You get a cassette with the Pericon C which when loaded allows you to specify width (maximum 80 columns) and lines per page (maximum 66 lines) and then sets up a machine code driver to run the Centronics printer directly from LLIST and LPRINT. This driver is placed at address 32300 decimal, and I have no idea if it can be moved as the cassette seems to supplant any technical sheet concerned with this module, and there are no REMs in the program. I would have thought this was an ideal candidate for inclusion in the non-volatile memory of the Autostart Drom. As it stands it would seem to limit one to a 16K Basic program, however much more memory you might have. (See also the RAM section on this point.)
Whatever niggles a conscientious (or contentious) reviewer might feel the need to grub up, real black-on-white listings instead of the standard 'silver streak' are a
heartfelt need long denied to magazine editors and the like, and any piece of kit that can bring about this Jerusalem cannot be decried.
Link A
Eight channels of analog input can be handled by this module, and you can, again, have up to four modules at least.

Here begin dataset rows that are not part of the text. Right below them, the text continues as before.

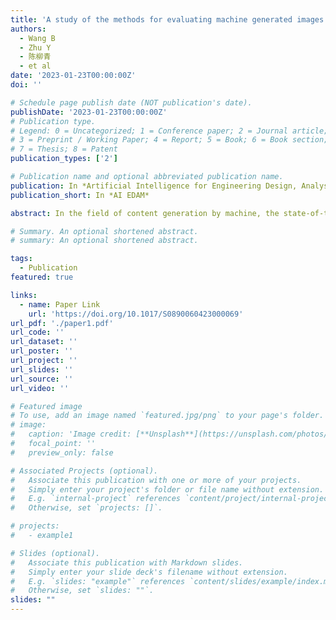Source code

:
 ```yaml
---
title: 'A study of the methods for evaluating machine generated images containing combinational creativity'
authors:
  - Wang B
  - Zhu Y
  - 陈柳青
  - et al
date: '2023-01-23T00:00:00Z'
doi: ''

# Schedule page publish date (NOT publication's date).
publishDate: '2023-01-23T00:00:00Z'
# Publication type.
# Legend: 0 = Uncategorized; 1 = Conference paper; 2 = Journal article;
# 3 = Preprint / Working Paper; 4 = Report; 5 = Book; 6 = Book section;
# 7 = Thesis; 8 = Patent
publication_types: ['2']

# Publication name and optional abbreviated publication name.
publication: In *Artificial Intelligence for Engineering Design, Analysis and Manufacturing*
publication_short: In *AI EDAM*

abstract: In the field of content generation by machine, the state-of-the-art text-to-image model, DALL⋅E, has advanced and diverse capacities for the combinational image generation with specific textual prompts. The images generated by DALL⋅E seem to exhibit an appreciable level of combinational creativity close to that of humans in terms of visualizing a combinational idea. Although there are several common metrics which can be applied to assess the quality of the images generated by generative models, such as IS, FID, GIQA, and CLIP, it is unclear whether these metrics are equally applicable to assessing images containing combinational creativity. In this study, we collected the generated image data from machine (DALL⋅E) and human designers, respectively. The results of group ranking in the Consensual Assessment Technique (CAT) and the Turing Test (TT) were used as the benchmarks to assess the combinational creativity. Considering the metrics’ mathematical principles and different starting points in evaluating image quality, we introduced coincident rate (CR) and average rank variation (ARV) which are two comparable spaces. An experiment to calculate the consistency of group ranking of each metric by comparing the benchmarks then was conducted. By comparing the consistency results of CR and ARV on group ranking, we summarized the applicability of the existing evaluation metrics in assessing generative images containing combinational creativity. In the four metrics, GIQA performed the closest consistency to the CAT and TT. It shows the potential as an automated assessment for images containing combinational creativity, which can be used to evaluate the images containing combinational creativity in the relevant task of design and engineering such as conceptual sketch, digital design image, and prototyping image.

# Summary. An optional shortened abstract.
# summary: An optional shortened abstract.

tags:
  - Publication
featured: true

links:
  - name: Paper Link
    url: 'https://doi.org/10.1017/S0890060423000069'
url_pdf: './paper1.pdf'
url_code: ''
url_dataset: ''
url_poster: ''
url_project: ''
url_slides: ''
url_source: ''
url_video: ''

# Featured image
# To use, add an image named `featured.jpg/png` to your page's folder.
# image:
#   caption: 'Image credit: [**Unsplash**](https://unsplash.com/photos/pLCdAaMFLTE)'
#   focal_point: ''
#   preview_only: false

# Associated Projects (optional).
#   Associate this publication with one or more of your projects.
#   Simply enter your project's folder or file name without extension.
#   E.g. `internal-project` references `content/project/internal-project/index.md`.
#   Otherwise, set `projects: []`.

# projects:
#   - example1

# Slides (optional).
#   Associate this publication with Markdown slides.
#   Simply enter your slide deck's filename without extension.
#   E.g. `slides: "example"` references `content/slides/example/index.md`.
#   Otherwise, set `slides: ""`.
slides: ""
---
```


<!-- {{% callout note %}}
Click the _Cite_ button above to demo the feature to enable visitors to import publication metadata into their reference management software.
{{% /callout %}}

Supplementary notes can be added here, including [code and math](https://wowchemy.com/docs/content/writing-markdown-latex/). -->

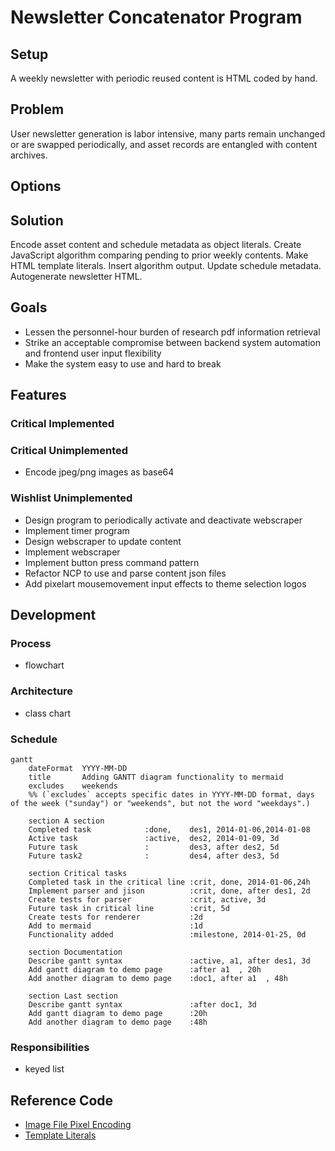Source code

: # Newsletter Concatenator Program
## Setup
A weekly newsletter with periodic reused content is HTML coded by hand.
## Problem
User newsletter generation is labor intensive, many parts remain unchanged or are swapped periodically, and asset records are entangled with content archives.
## Options

## Solution
Encode asset content and schedule metadata as object literals. Create JavaScript algorithm comparing pending to prior weekly contents. Make HTML template literals. Insert algorithm output. Update schedule metadata. Autogenerate newsletter HTML.
## Goals
- Lessen the personnel-hour burden of research pdf information retrieval
- Strike an acceptable compromise between backend system automation and frontend user input flexibility
- Make the system easy to use and hard to break
## Features
### Critical Implemented
### Critical Unimplemented
- Encode jpeg/png images as base64
### Wishlist Unimplemented
- Design program to periodically activate and deactivate webscraper
- Implement timer program
- Design webscraper to update content
- Implement webscraper
- Implement button press command pattern
- Refactor NCP to use and parse content json files
- Add pixelart mousemovement input effects to theme selection logos
## Development
### Process
- flowchart
### Architecture
- class chart
### Schedule
```mermaid
gantt
    dateFormat  YYYY-MM-DD
    title       Adding GANTT diagram functionality to mermaid
    excludes    weekends
    %% (`excludes` accepts specific dates in YYYY-MM-DD format, days of the week ("sunday") or "weekends", but not the word "weekdays".)

    section A section
    Completed task            :done,    des1, 2014-01-06,2014-01-08
    Active task               :active,  des2, 2014-01-09, 3d
    Future task               :         des3, after des2, 5d
    Future task2              :         des4, after des3, 5d

    section Critical tasks
    Completed task in the critical line :crit, done, 2014-01-06,24h
    Implement parser and jison          :crit, done, after des1, 2d
    Create tests for parser             :crit, active, 3d
    Future task in critical line        :crit, 5d
    Create tests for renderer           :2d
    Add to mermaid                      :1d
    Functionality added                 :milestone, 2014-01-25, 0d

    section Documentation
    Describe gantt syntax               :active, a1, after des1, 3d
    Add gantt diagram to demo page      :after a1  , 20h
    Add another diagram to demo page    :doc1, after a1  , 48h

    section Last section
    Describe gantt syntax               :after doc1, 3d
    Add gantt diagram to demo page      :20h
    Add another diagram to demo page    :48h
```
### Responsibilities
- keyed list
## Reference Code
- [Image File Pixel Encoding](https://www.youtube.com/watch?v=RCVxXgJ8xSk&t=842s)
- [Template Literals](https://www.youtube.com/watch?v=DG4obitDvUA&t=2069s)

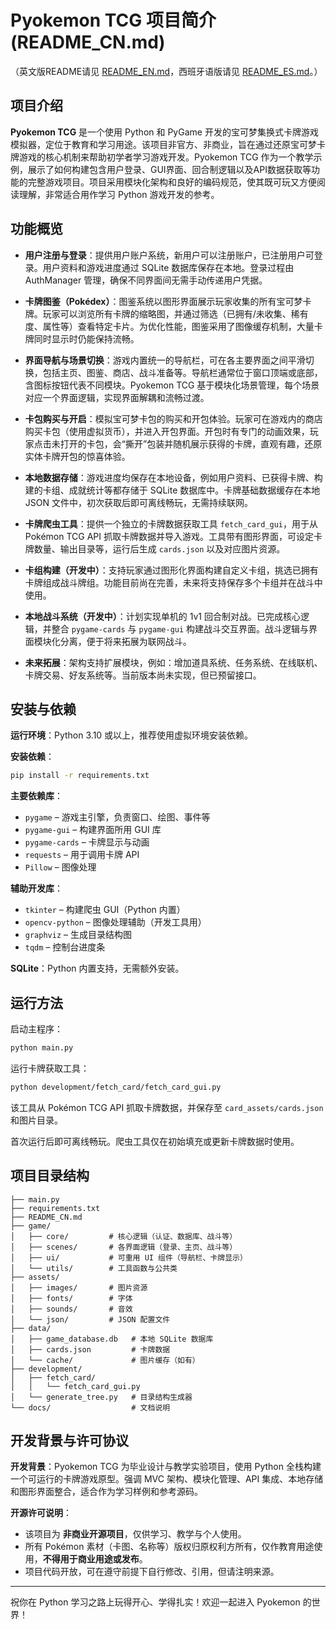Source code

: # Pyokemon TCG 项目简介 (README_CN.md)

（英文版README请见 [README_EN.md](README_EN.md)，西班牙语版请见 [README_ES.md](README.md)。）

## 项目介绍

**Pyokemon TCG** 是一个使用 Python 和 PyGame 开发的宝可梦集换式卡牌游戏模拟器，定位于教育和学习用途。该项目非官方、非商业，旨在通过还原宝可梦卡牌游戏的核心机制来帮助初学者学习游戏开发。Pyokemon TCG 作为一个教学示例，展示了如何构建包含用户登录、GUI界面、回合制逻辑以及API数据获取等功能的完整游戏项目。项目采用模块化架构和良好的编码规范，使其既可玩又方便阅读理解，非常适合用作学习 Python 游戏开发的参考。

## 功能概览

- **用户注册与登录**：提供用户账户系统，新用户可以注册账户，已注册用户可登录。用户资料和游戏进度通过 SQLite 数据库保存在本地。登录过程由 AuthManager 管理，确保不同界面间无需手动传递用户凭据。

- **卡牌图鉴（Pokédex）**：图鉴系统以图形界面展示玩家收集的所有宝可梦卡牌。玩家可以浏览所有卡牌的缩略图，并通过筛选（已拥有/未收集、稀有度、属性等）查看特定卡片。为优化性能，图鉴采用了图像缓存机制，大量卡牌同时显示时仍能保持流畅。

- **界面导航与场景切换**：游戏内置统一的导航栏，可在各主要界面之间平滑切换，包括主页、图鉴、商店、战斗准备等。导航栏通常位于窗口顶端或底部，含图标按钮代表不同模块。Pyokemon TCG 基于模块化场景管理，每个场景对应一个界面逻辑，实现界面解耦和流畅过渡。

- **卡包购买与开启**：模拟宝可梦卡包的购买和开包体验。玩家可在游戏内的商店购买卡包（使用虚拟货币），并进入开包界面。开包时有专门的动画效果，玩家点击未打开的卡包，会“撕开”包装并随机展示获得的卡牌，直观有趣，还原实体卡牌开包的惊喜体验。

- **本地数据存储**：游戏进度均保存在本地设备，例如用户资料、已获得卡牌、构建的卡组、成就统计等都存储于 SQLite 数据库中。卡牌基础数据缓存在本地 JSON 文件中，初次获取后即可离线畅玩，无需持续联网。

- **卡牌爬虫工具**：提供一个独立的卡牌数据获取工具 `fetch_card_gui`，用于从 Pokémon TCG API 抓取卡牌数据并导入游戏。工具带有图形界面，可设定卡牌数量、输出目录等，运行后生成 `cards.json` 以及对应图片资源。

- **卡组构建（开发中）**：支持玩家通过图形化界面构建自定义卡组，挑选已拥有卡牌组成战斗牌组。功能目前尚在完善，未来将支持保存多个卡组并在战斗中使用。

- **本地战斗系统（开发中）**：计划实现单机的 1v1 回合制对战。已完成核心逻辑，并整合 `pygame-cards` 与 `pygame-gui` 构建战斗交互界面。战斗逻辑与界面模块化分离，便于将来拓展为联网战斗。

- **未来拓展**：架构支持扩展模块，例如：增加道具系统、任务系统、在线联机、卡牌交易、好友系统等。当前版本尚未实现，但已预留接口。

## 安装与依赖

**运行环境**：Python 3.10 或以上，推荐使用虚拟环境安装依赖。

**安装依赖**：

```bash
pip install -r requirements.txt
```

**主要依赖库**：

- `pygame` – 游戏主引擎，负责窗口、绘图、事件等
- `pygame-gui` – 构建界面所用 GUI 库
- `pygame-cards` – 卡牌显示与动画
- `requests` – 用于调用卡牌 API
- `Pillow` – 图像处理

**辅助开发库**：

- `tkinter` – 构建爬虫 GUI（Python 内置）
- `opencv-python` – 图像处理辅助（开发工具用）
- `graphviz` – 生成目录结构图
- `tqdm` – 控制台进度条

**SQLite**：Python 内置支持，无需额外安装。

## 运行方法

启动主程序：

```bash
python main.py
```

运行卡牌获取工具：

```bash
python development/fetch_card/fetch_card_gui.py
```

该工具从 Pokémon TCG API 抓取卡牌数据，并保存至 `card_assets/cards.json` 和图片目录。

首次运行后即可离线畅玩。爬虫工具仅在初始填充或更新卡牌数据时使用。

## 项目目录结构

```
├── main.py
├── requirements.txt
├── README_CN.md
├── game/
│   ├── core/         # 核心逻辑（认证、数据库、战斗等）
│   ├── scenes/       # 各界面逻辑（登录、主页、战斗等）
│   ├── ui/           # 可重用 UI 组件（导航栏、卡牌显示）
│   └── utils/        # 工具函数与公共类
├── assets/
│   ├── images/       # 图片资源
│   ├── fonts/        # 字体
│   ├── sounds/       # 音效
│   └── json/         # JSON 配置文件
├── data/
│   ├── game_database.db   # 本地 SQLite 数据库
│   ├── cards.json         # 卡牌数据
│   └── cache/             # 图片缓存（如有）
├── development/
│   ├── fetch_card/
│   │   └── fetch_card_gui.py
│   └── generate_tree.py   # 目录结构生成器
└── docs/                  # 文档说明
```

## 开发背景与许可协议

**开发背景**：Pyokemon TCG 为毕业设计与教学实验项目，使用 Python 全栈构建一个可运行的卡牌游戏原型。强调 MVC 架构、模块化管理、API 集成、本地存储和图形界面整合，适合作为学习样例和参考源码。

**开源许可说明**：

- 该项目为 **非商业开源项目**，仅供学习、教学与个人使用。
- 所有 Pokémon 素材（卡图、名称等）版权归原权利方所有，仅作教育用途使用，**不得用于商业用途或发布**。
- 项目代码开放，可在遵守前提下自行修改、引用，但请注明来源。

---

祝你在 Python 学习之路上玩得开心、学得扎实！欢迎一起进入 Pyokemon 的世界！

The analog voltages must be between zero and plus five volts, and while a simple resistive divider will bring larger voltages into the module's range, other techniques are recommended for accuracy and safety. In particular, the inputs must never be allowed to go negative or over five volts. This is not a problem with resistive probes such as thermistors or strain gauges, but if you're thinking of spectro-analysing your Hi-Fi then it's a point to watch.
Unfortunately, what seems to be a diagram of a ratiometric input arrangement in the 'tech' sheet only had the labels printed, with the drawing itself left out. I would expect that anyone having a use for this module would probably already be familiar with instrumentation electronics, buffer amps and the like, so maybe it doesn't matter.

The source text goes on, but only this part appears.